Looking for a fund that will help you stay the course even during volatile phases? ICICI Prudential Focused Bluechip is one fund you can consider. The fund’s mandate to invest most of its assets in large-cap bluechip stocks lends stability to performance even during down cycles.

The fund has managed to outperform its benchmark Nifty 50 Index by 5-6 percentage points across time periods — one, three and five years. It has delivered annualised returns in excess of 14 per cent since its inception in May 2008.

Investors with a moderate risk appetite and investment horizon of five years can consider parking a portion of their surplus in this fund for three reasons.

First, the fund scores high on consistency. The scheme’s daily one-year return has been higher than its benchmark almost 95 per cent of the time, in the last five years.

This is higher than other large-cap focused peers such as Franklin India Bluechip Fund, HDFC Top 200 Fund and L&T Large Cap Fund.

Limits downside

Second, thanks to the large-cap slant and its strategy to stick to high-quality stocks, the fund, in the past, has managed to contain fall in its NAV well during market falls. Sample this.

Likewise, during the January-August 2013 period, when the Nifty 50 Index shed over 13 per cent, the fund managed to contain the decline in NAV at 11 per cent. Besides downside containment, the fund has been able to deliver benchmark beating returns, even if not best-in-class returns, during relief rallies that followed the corrective phases.

For instance, during the August 2013-March 2015 period the scheme raked up 83 per cent gains, much higher than the 70 per cent jump in Nifty 50 Index.

Third, the scheme’s expense ratio is lower than the category average and this has also aided returns. The current expense ratio of 2.16 per cent is lower than peers’, such as Franklin India Bluechip (2.21 per cent), Principal Large Cap Fund (2.56 per cent) and DSP Blackrock Top 100 Fund (2.3 per cent).

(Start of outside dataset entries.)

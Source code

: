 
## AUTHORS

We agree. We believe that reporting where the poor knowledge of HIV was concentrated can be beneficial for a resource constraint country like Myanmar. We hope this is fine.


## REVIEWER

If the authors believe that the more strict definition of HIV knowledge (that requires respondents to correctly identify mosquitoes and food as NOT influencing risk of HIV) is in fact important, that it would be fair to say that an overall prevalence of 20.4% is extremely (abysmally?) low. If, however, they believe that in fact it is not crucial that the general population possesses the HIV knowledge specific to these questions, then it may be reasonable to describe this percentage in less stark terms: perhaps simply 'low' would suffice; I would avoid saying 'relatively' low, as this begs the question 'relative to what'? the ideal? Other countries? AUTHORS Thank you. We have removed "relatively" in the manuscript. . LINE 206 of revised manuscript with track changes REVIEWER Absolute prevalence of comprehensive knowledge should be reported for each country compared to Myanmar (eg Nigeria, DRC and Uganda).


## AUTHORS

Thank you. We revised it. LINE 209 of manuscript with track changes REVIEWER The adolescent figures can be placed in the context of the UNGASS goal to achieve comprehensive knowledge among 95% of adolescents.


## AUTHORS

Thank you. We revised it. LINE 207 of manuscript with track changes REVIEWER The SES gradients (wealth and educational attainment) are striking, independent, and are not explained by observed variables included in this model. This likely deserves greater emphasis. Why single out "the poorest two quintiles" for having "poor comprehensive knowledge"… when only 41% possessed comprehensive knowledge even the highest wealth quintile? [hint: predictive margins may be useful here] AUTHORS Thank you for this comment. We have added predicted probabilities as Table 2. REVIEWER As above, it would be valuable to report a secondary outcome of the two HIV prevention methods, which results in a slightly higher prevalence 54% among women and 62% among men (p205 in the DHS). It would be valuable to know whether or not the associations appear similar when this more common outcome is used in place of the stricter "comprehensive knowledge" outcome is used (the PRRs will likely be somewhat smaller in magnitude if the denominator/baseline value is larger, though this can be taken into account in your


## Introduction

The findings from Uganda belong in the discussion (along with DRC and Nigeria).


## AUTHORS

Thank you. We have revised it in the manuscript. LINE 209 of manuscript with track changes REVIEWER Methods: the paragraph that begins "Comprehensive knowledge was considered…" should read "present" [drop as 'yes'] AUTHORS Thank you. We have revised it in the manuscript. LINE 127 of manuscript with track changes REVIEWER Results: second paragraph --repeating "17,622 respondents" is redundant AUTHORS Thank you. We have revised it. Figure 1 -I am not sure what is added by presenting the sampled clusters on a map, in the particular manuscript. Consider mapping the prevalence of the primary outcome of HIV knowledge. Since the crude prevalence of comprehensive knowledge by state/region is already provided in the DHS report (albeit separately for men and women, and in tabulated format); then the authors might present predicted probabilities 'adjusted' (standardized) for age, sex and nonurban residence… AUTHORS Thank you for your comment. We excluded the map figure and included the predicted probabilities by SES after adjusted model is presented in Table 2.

In the last six months, the fund has increased exposure to stocks in cyclical sectors such as financials, oil and gas and metals and minerals. This should help the fund over the medium to long term, once the economy stabilises. About a fourth of its assets are currently parked in the less volatile themes such as FMCG, pharma and IT.

While the fund has added FMCG and pharma stocks, it has reduced exposure to IT stocks since March 2016.

While the fund can be a good bet to contain losses during bear phases, given that the volatility is unlikely to abate soon, one can consider the SIP route to investing in the fund.